Em contribuições solo, niLL tende mais ainda à brevidade de suas rimas, deixando para que a sonoridade fale e penetre significado a suas poucas palavras. Uma escolha muito arriscada caso não se confie completamente na qualidade técnica da produção, o que definitivamente não é o caso já que este é, de longe, o lado mais forte e inovador do projeto. O exemplo mais extremo disso é “Shirley Chisholm”, track que tem o peso de encerrar o trabalho sendo pura e simplesmente dois minutos de um maravilhoso Synth Wave mesclando-se ao Funk em sua bateria, com direito a até mesmo uma flautinha envolvente. É impressionante como a progressão é composta por diversos elementos sonoros que surgem, se desenvolvem e dão espaço para que outros façam o mesmo. Com tantos elementos de percussão e sintetizadores trabalhando, é preciso muita perícia para que tudo não vire uma bagunça. O resultado final é uma verdadeira orquestra que, mesmo sem nenhuma linha vocal, diz, tão bem quanto as outras faixas, sobre o universo conceitual do projeto. Vale ressaltar que a combinação destes estilos também se repete em “Maria Firmina”, dessa vez tendendo mais às características brasileiras ao começar em seu ritmo agitado, passar pelos samples e terminar em sua composição característica.

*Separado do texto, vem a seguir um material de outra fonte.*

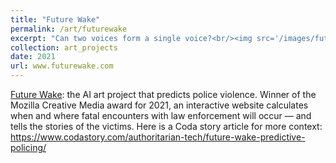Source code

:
 ```yaml
---
title: "Future Wake"
permalink: /art/futurewake
excerpt: "Can two voices form a single voice?<br/><img src='/images/future_wake.png'>"
collection: art_projects
date: 2021
url: www.futurewake.com
---
```


[Future Wake](www.futurewake.com): the AI art project that predicts police violence. 
Winner of the Mozilla Creative Media award for 2021, an interactive website calculates when and where fatal encounters with law enforcement will occur — and tells the stories of the victims. 
Here is a Coda story article for more context: https://www.codastory.com/authoritarian-tech/future-wake-predictive-policing/
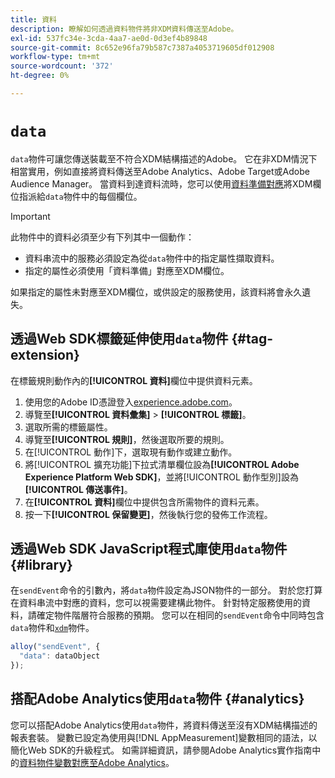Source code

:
 ```yaml
---
title: 資料
description: 瞭解如何透過資料物件將非XDM資料傳送至Adobe。
exl-id: 537fc34e-3cda-4aa7-ae0d-0d3ef4b89848
source-git-commit: 8c652e96fa79b587c7387a4053719605df012908
workflow-type: tm+mt
source-wordcount: '372'
ht-degree: 0%

---
```



# `data`

`data`物件可讓您傳送裝載至不符合XDM結構描述的Adobe。 它在非XDM情況下相當實用，例如直接將資料傳送至Adobe Analytics、Adobe Target或Adobe Audience Manager。 當資料到達資料流時，您可以使用[資料準備對應](/help/data-prep/ui/mapping.md)將XDM欄位指派給`data`物件中的每個欄位。

>[!IMPORTANT]
>
>此物件中的資料必須至少有下列其中一個動作：
>
>* 資料串流中的服務必須設定為從`data`物件中的指定屬性擷取資料。
>* 指定的屬性必須使用「資料準備」對應至XDM欄位。
>
>如果指定的屬性未對應至XDM欄位，或供設定的服務使用，該資料將會永久遺失。

## 透過Web SDK標籤延伸使用`data`物件 {#tag-extension}

在標籤規則動作內的&#x200B;**[!UICONTROL 資料]**&#x200B;欄位中提供資料元素。

1. 使用您的Adobe ID憑證登入[experience.adobe.com](https://experience.adobe.com)。
1. 導覽至&#x200B;**[!UICONTROL 資料彙集]** > **[!UICONTROL 標籤]**。
1. 選取所需的標籤屬性。
1. 導覽至&#x200B;**[!UICONTROL 規則]**，然後選取所要的規則。
1. 在[!UICONTROL 動作]下，選取現有動作或建立動作。
1. 將[!UICONTROL 擴充功能]下拉式清單欄位設為&#x200B;**[!UICONTROL Adobe Experience Platform Web SDK]**，並將[!UICONTROL 動作型別]設為&#x200B;**[!UICONTROL 傳送事件]**。
1. 在&#x200B;**[!UICONTROL 資料]**&#x200B;欄位中提供包含所需物件的資料元素。
1. 按一下&#x200B;**[!UICONTROL 保留變更]**，然後執行您的發佈工作流程。

## 透過Web SDK JavaScript程式庫使用`data`物件 {#library}

在`sendEvent`命令的引數內，將`data`物件設定為JSON物件的一部分。 對於您打算在資料串流中對應的資料，您可以視需要建構此物件。 針對特定服務使用的資料，請確定物件階層符合服務的預期。 您可以在相同的`sendEvent`命令中同時包含`data`物件和[`xdm`](xdm.md)物件。

```javascript
alloy("sendEvent", {
  "data": dataObject
});
```

## 搭配Adobe Analytics使用`data`物件 {#analytics}

您可以搭配Adobe Analytics使用`data`物件，將資料傳送至沒有XDM結構描述的報表套裝。 變數已設定為使用與[!DNL AppMeasurement]變數相同的語法，以簡化Web SDK的升級程式。 如需詳細資訊，請參閱Adobe Analytics實作指南中的[資料物件變數對應至Adobe Analytics](https://experienceleague.adobe.com/zh-hant/docs/analytics/implementation/aep-edge/data-var-mapping)。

Mas, o melhor momento do volume 2 é, sem dúvidas, “Ellen Johnson” onde produção e entrega vocal encontram seu ápice de confluência. A bateria novamente vai ao ritmo e sonoridade do Funk, mas, dessa vez, se alia a mais um maravilhoso sample de cordas e, para dar o peso eletrônico da track, conta também com uma variação de 808 muito comum em vertentes britânicas. Em sua melhor performance, a voz de niLL é doce e parece flutuar sobre o beat, atingindo o seu ponto máximo no refrão que embala o ouvinte em sua levada e acentuação. A faixa poderia começar a fazer água no segundo verso, quando o MC volta a rimar em sua forma mais padrão, o que quebraria completamente a proposta da track caso perdurasse, mas isso não ocorre e logo o ouvinte está de volta à estética cativante da música.

A esta altura da análise, é interessante ressaltar que o novo trabalho de niLL segue algumas tendências artísticas que ganharam mais forças neste ano dentro do rap, como por exemplo a criação de algo novo através de uma mescla entre sonoridades de fora e ritmos brasileiros. No projeto em análise, isso ocorre nos samples e principalmente, como visto, na influência do Funk; neste último caso, o mesmo acontece atualmente a diversos subgêneros e artistas, tendo o seu exemplo de maior relevância até então em “BRIME”. Um segundo ponto está na retomada das batidas eletrônicas, graves e sintetizadores para criação de uma atmosfera sonora futurista, algo visto, mesmo que de forma mais tímida, em “Bivolt”, tendo na track “Tia Ciata”, produzida por Tan Beats e Sound Flex, uma boa semelhança com a produção de NAVE neste último álbum citado.

Quando se passa de forma mais detida à caneta do MC, é onde alguns problemas surgem. niLL nunca demonstrou pretensões em ser um liricista. Neste novo trabalho o seu padrão performático em suma se mantém, o que, de certa forma, não combina com a constante renovação que a produção apresenta. Em seu quinto trabalho, pouco é acrescido para além de sua usual entrega e escrita que flerta entre rimas descritivas e abstratas, deixando suas camadas e relações em suspensão, para que o próprio ouvinte abstraia ou interprete um significado nas lacunas deixadas pelo literal. Há outro problema que pode ser exemplificado pela já citada “Rosetta Tharpe”, nesta, estes espaços deixam de ser conceituais e passam a compor de forma física a própria métrica do MC, criando buracos que travam sua levada e prejudicam sua entrega.

No entanto, não é preciso ignorar estes pontos para reconhecer a qualidade do projeto. “Good Smell Vol. 2” ganha muito em sua força inventiva e criativa, seja na produção, a frente do que já foi lançado até aqui neste ano, seja na expansão de seu universo conceitual, único em todo o cenário nacional. Daqui da terra dos críticos, esperamos que esse multiverso cresça cada vez mais, sem crises em suas terras infinitas.